(Rendered images with source text)
::::
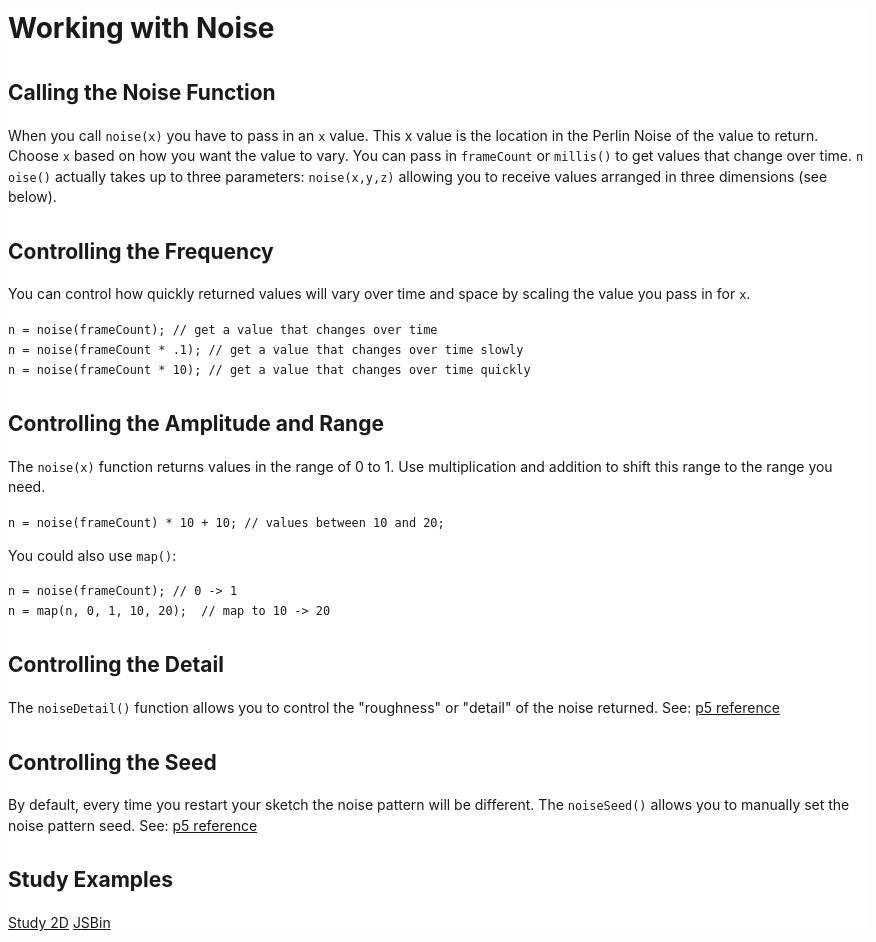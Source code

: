 
# Working with Noise

## Calling the Noise Function

When you call `noise(x)` you have to pass in an `x` value. This x value is the location in the Perlin Noise of the value to return. Choose `x` based on how you want the value to vary. You can pass in `frameCount` or `millis()` to get values that change over time.
`noise()` actually takes up to three parameters: `noise(x,y,z)` allowing you to receive values arranged in three dimensions (see below).

## Controlling the Frequency
You can control how quickly returned values will vary over time and space by scaling the value you pass in for `x`.

```
n = noise(frameCount); // get a value that changes over time
n = noise(frameCount * .1); // get a value that changes over time slowly
n = noise(frameCount * 10); // get a value that changes over time quickly
```

## Controlling the Amplitude and Range
The `noise(x)` function returns values in the range of 0 to 1. Use multiplication and addition to shift this range to the range you need.

```
n = noise(frameCount) * 10 + 10; // values between 10 and 20;
```

You could also use `map()`:

```
n = noise(frameCount); // 0 -> 1
n = map(n, 0, 1, 10, 20);  // map to 10 -> 20
```

## Controlling the Detail

The `noiseDetail()`  function allows you to control the "roughness" or "detail" of the noise returned. See: [p5 reference](https://p5js.org/reference/#/p5/noiseDetail)


## Controlling the Seed
By default, every time you restart your sketch the noise pattern will be different. The `noiseSeed()` allows you to manually set the noise pattern seed. See: [p5 reference](https://p5js.org/reference/#/p5/noiseSeed)


## Study Examples

<a href="./study_2D.js" class="p5_example show-lab show-lab-link hidden">Study 2D</a>
[JSBin](https://jsbin.com/hecibem/edit?js,output)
::::
- [What the task asks]
Copy all records exactly, no images.

- [Solution to this task]
Source code

: 
# Working with Noise

## Calling the Noise Function

When you call `noise(x)` you have to pass in an `x` value. This x value is the location in the Perlin Noise of the value to return. Choose `x` based on how you want the value to vary. You can pass in `frameCount` or `millis()` to get values that change over time.
`noise()` actually takes up to three parameters: `noise(x,y,z)` allowing you to receive values arranged in three dimensions (see below).

## Controlling the Frequency
You can control how quickly returned values will vary over time and space by scaling the value you pass in for `x`.

```
n = noise(frameCount); // get a value that changes over time
n = noise(frameCount * .1); // get a value that changes over time slowly
n = noise(frameCount * 10); // get a value that changes over time quickly
```

## Controlling the Amplitude and Range
The `noise(x)` function returns values in the range of 0 to 1. Use multiplication and addition to shift this range to the range you need.

```
n = noise(frameCount) * 10 + 10; // values between 10 and 20;
```

You could also use `map()`:

```
n = noise(frameCount); // 0 -> 1
n = map(n, 0, 1, 10, 20);  // map to 10 -> 20
```

## Controlling the Detail

The `noiseDetail()`  function allows you to control the "roughness" or "detail" of the noise returned. See: [p5 reference](https://p5js.org/reference/#/p5/noiseDetail)


## Controlling the Seed
By default, every time you restart your sketch the noise pattern will be different. The `noiseSeed()` allows you to manually set the noise pattern seed. See: [p5 reference](https://p5js.org/reference/#/p5/noiseSeed)


## Study Examples

<a href="./study_2D.js" class="p5_example show-lab show-lab-link hidden">Study 2D</a>
[JSBin](https://jsbin.com/hecibem/edit?js,output)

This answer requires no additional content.